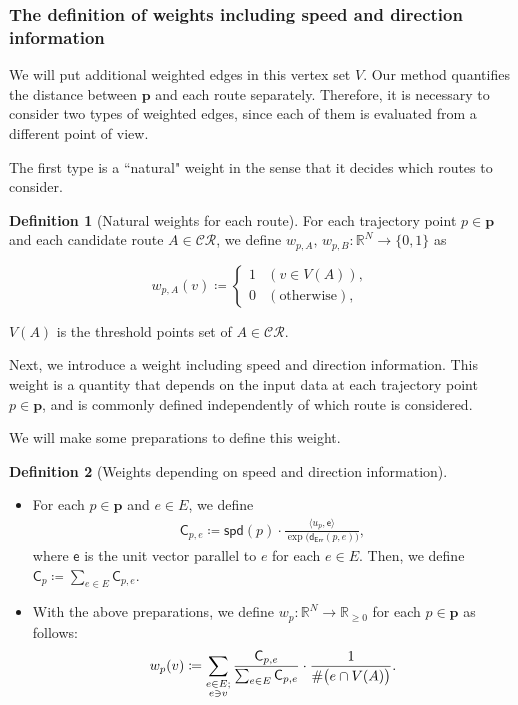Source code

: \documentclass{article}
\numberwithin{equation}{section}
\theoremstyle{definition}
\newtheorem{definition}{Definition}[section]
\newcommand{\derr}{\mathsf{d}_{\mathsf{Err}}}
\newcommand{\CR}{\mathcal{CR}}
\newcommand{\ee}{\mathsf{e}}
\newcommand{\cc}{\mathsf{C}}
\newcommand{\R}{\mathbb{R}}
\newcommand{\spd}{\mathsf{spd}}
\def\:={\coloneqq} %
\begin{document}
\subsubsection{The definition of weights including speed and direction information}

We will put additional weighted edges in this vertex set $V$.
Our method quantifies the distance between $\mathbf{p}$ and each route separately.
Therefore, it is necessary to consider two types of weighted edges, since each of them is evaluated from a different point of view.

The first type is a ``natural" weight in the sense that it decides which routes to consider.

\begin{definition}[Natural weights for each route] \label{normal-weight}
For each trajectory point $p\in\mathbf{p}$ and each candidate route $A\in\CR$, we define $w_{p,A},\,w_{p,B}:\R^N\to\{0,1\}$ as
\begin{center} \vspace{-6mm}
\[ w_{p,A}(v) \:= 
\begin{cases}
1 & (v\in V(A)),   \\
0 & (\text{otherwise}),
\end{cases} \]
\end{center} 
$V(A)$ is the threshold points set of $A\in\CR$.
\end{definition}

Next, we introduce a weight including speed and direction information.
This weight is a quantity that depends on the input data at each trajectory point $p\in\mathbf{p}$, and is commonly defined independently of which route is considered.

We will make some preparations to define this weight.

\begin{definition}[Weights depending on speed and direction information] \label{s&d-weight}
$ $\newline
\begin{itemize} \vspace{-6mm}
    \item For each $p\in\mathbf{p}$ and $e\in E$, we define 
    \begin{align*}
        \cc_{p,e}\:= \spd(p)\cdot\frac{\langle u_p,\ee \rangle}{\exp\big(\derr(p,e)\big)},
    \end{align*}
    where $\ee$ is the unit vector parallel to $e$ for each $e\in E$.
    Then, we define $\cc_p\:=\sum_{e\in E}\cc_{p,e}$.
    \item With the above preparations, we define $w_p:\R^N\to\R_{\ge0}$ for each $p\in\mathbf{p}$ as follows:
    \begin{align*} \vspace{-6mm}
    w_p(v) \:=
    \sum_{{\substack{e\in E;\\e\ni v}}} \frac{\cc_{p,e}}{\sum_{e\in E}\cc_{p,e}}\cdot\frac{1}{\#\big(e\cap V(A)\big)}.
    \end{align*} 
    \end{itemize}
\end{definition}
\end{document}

==

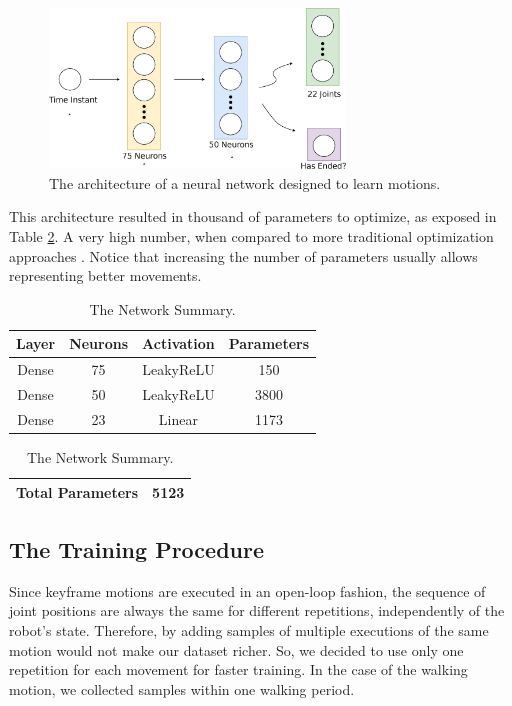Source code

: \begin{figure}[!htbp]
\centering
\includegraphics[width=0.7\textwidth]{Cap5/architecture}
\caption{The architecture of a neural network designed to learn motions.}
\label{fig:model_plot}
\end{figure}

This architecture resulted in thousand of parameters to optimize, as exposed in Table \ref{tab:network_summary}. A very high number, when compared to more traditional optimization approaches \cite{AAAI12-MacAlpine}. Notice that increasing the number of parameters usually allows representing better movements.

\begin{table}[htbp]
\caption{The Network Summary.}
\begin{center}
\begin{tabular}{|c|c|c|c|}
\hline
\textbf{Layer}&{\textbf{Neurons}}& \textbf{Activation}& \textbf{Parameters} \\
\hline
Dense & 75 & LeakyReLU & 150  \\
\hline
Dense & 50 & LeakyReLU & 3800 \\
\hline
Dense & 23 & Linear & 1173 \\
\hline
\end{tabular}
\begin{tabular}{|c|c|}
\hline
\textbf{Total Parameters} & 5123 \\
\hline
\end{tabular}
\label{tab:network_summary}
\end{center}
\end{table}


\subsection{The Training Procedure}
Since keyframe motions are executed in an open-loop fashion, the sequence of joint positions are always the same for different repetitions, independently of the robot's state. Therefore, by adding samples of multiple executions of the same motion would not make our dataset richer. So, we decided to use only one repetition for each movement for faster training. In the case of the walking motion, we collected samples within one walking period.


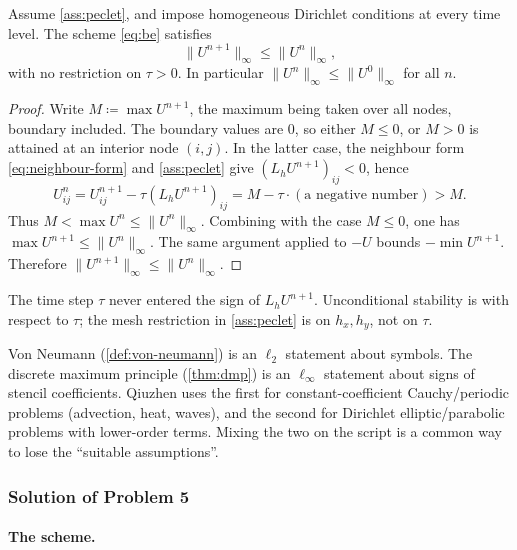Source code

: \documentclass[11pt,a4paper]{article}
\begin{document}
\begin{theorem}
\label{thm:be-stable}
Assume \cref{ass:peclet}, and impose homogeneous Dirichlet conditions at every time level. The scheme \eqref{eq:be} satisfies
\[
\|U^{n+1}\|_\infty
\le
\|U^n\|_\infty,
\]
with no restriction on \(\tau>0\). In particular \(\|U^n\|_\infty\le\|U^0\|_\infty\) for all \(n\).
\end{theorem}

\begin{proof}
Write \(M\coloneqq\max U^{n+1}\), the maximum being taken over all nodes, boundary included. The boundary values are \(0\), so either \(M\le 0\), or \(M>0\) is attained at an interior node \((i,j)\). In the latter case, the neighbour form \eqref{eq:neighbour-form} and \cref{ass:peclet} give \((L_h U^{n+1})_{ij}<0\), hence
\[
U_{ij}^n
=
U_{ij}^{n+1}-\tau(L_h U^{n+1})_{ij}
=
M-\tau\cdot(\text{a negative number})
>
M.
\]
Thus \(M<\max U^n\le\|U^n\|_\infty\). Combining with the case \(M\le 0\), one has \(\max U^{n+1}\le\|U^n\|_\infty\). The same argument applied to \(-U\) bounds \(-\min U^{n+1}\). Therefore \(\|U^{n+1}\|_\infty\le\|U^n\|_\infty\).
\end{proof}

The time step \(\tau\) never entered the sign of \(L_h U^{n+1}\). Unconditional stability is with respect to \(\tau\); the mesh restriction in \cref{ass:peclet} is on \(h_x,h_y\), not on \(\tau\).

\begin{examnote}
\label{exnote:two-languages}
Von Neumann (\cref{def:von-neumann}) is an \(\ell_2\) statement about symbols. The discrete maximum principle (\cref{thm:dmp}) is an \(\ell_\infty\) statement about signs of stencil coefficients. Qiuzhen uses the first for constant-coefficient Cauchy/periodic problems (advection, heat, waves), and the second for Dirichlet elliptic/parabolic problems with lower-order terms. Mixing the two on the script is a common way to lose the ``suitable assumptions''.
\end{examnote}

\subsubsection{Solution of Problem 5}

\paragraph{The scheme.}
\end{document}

WORK REQUEST: Each line of the entries above that includes the string "tabular" should be copied out.

EXERCISE OUTPUT:
\begin{tabular}{|c|c|c|c|}
\end{tabular}
\begin{tabular}{|c|c|}
\end{tabular}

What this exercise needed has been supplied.